Work instruction → Word for word, give the data again without its pictures.

Saved entries
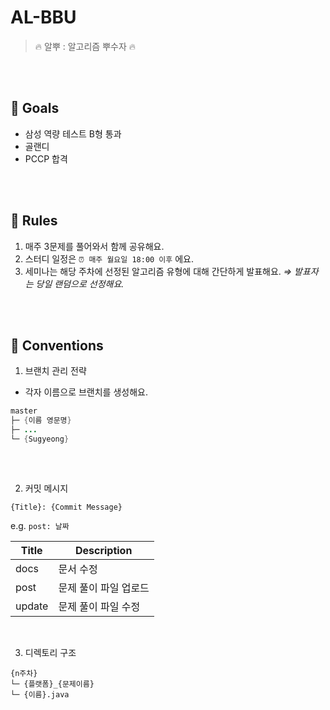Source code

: # AL-BBU

> 🔥 알뿌 : 알고리즘 뿌수자 🔥

<br>
<br>

## 🎯 Goals

- 삼성 역량 테스트 B형 통과
- 골랜디
- PCCP 합격

<br>
<br>



## 📜 Rules

1. 매주 3문제를 풀어와서 함께 공유해요.
2. 스터디 일정은 `⏰ 매주 월요일 18:00 이후` 에요.
3. 세미나는 해당 주차에 선정된 알고리즘 유형에 대해 간단하게 발표해요.
   _⇒ 발표자는 당일 랜덤으로 선정해요._

<br>
<br>



## 🎲 Conventions

1. 브랜치 관리 전략

- 각자 이름으로 브랜치를 생성해요.

```java
master
├─ {이름 영문명}
├─ ...
└─ {Sugyeong}
  
```

<br>

2. 커밋 메시지
    
`{Title}: {Commit Message}`

e.g. `post: 날짜`

| Title | Description |
| --- | --- |
| docs | 문서 수정 |
| post | 문제 풀이 파일 업로드 |
| update | 문제 풀이 파일 수정 |

<br>

3.  디렉토리 구조

```shell
{n주차}
└─ {플랫폼}_{문제이름}
└─ {이름}.java
  
```

<br>
<br>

Answer section →
Source code

: # AL-BBU

> 🔥 알뿌 : 알고리즘 뿌수자 🔥

<br>
<br>

## 🎯 Goals

- 삼성 역량 테스트 B형 통과
- 골랜디
- PCCP 합격

<br>
<br>



## 📜 Rules

1. 매주 3문제를 풀어와서 함께 공유해요.
2. 스터디 일정은 `⏰ 매주 월요일 18:00 이후` 에요.
3. 세미나는 해당 주차에 선정된 알고리즘 유형에 대해 간단하게 발표해요.
   _⇒ 발표자는 당일 랜덤으로 선정해요._

<br>
<br>



## 🎲 Conventions

1. 브랜치 관리 전략

- 각자 이름으로 브랜치를 생성해요.

```java
master
├─ {이름 영문명}
├─ ...
└─ {Sugyeong}
  
```

<br>

2. 커밋 메시지
    
`{Title}: {Commit Message}`

e.g. `post: 날짜`

| Title | Description |
| --- | --- |
| docs | 문서 수정 |
| post | 문제 풀이 파일 업로드 |
| update | 문제 풀이 파일 수정 |

<br>

3.  디렉토리 구조

```shell
{n주차}
└─ {플랫폼}_{문제이름}
└─ {이름}.java
  
```

<br>
<br>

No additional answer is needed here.